In the final, third phase, the experimenter held the object, and children were asked about the object’s label (“What do you think this is really?’) and function (e.g., “People use soap to wash their hands. Could someone wash their hands with this?”).

This procedure was followed for each of the six objects. So that children would not interpret any informant as being consistently inaccurate, and to reduce carryover effects from one trial to the next, a different informant provided testimony for each of the six objects; none of the informants was the experimenter. Children were given testimony by filmed informants, rather than the experimenter, to reduce the social pressure that children might feel to agree with the adult experimenter’s testimony.
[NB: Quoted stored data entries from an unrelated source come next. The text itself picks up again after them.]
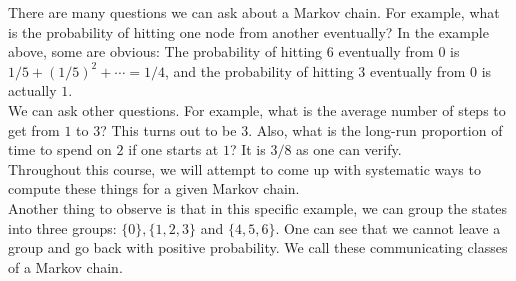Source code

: There are many questions we can ask about a Markov chain.
For example, what is the probability of hitting one node from another eventually?
In the example above, some are obvious:
The probability of hitting $6$ eventually from $0$ is $1/5+(1/5)^2+\cdots=1/4$, and the probability of hitting $3$ eventually from $0$ is actually $1$.\\
We can ask other questions.
For example, what is the average number of steps to get from $1$ to $3$?
This turns out to be $3$.
Also, what is the long-run proportion of time to spend on $2$ if one starts at $1$?
It is $3/8$ as one can verify.\\
Throughout this course, we will attempt to come up with systematic ways to compute these things for a given Markov chain.\\
Another thing to observe is that in this specific example, we can group the states into three groups: $\{0\},\{1,2,3\}$ and $\{4,5,6\}$.
One can see that we cannot leave a group and go back with positive probability.
We call these communicating classes of a Markov chain.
Videos have commonly been used in prior testimony research (e.g., Koenig & Harris, 2005; Pasquini et al., 2007; Vanderbilt, Liu, & Heyman, 2011) and have the advantage that testimony for all children and all items is comparable in terms of wording, intonation, and gaze.

Because we were interested in children’s trust in claims that defy their initial perceptions, we limited our analysis to those trials for which children had initially identified the objects correctly (ranging from four to six trials). Preliminary analysis indicated that children performed similarly on trials when they had initially looked at the objects and on trials when they had initially both looked at and touched the objects. Children’s testimony-consistent judgments were calculated as a proportion of the objects that they had initially identified correctly. We calculated label scores, function scores, and total scores (the average of children’s label and function scores). To improve the normality of these three measures, we computed new label, function, and total scores using arcsine square root transformations.

To verify that children understood that the objects that they had seen in the videos were the same as those on the table, children were shown an object that they had only looked at (not touched) for the testimony trials and were told at the conclusion of the interview, “Remember this? This person said [the experimenter replays the video of the informant making the counterintuitive claim]. But look [the experimenter hands the child the object], it’s really a [the actual identity].” The experimenter gave children several seconds to explore the object and asked, “Why did that person [pointing to the video] say this [pointing to the object in the child’s hand] was a [the purported identity]?” This procedure was followed for each of the three objects that children had not yet touched. Only three children speculated that the objects in the videos were different from the objects on the table.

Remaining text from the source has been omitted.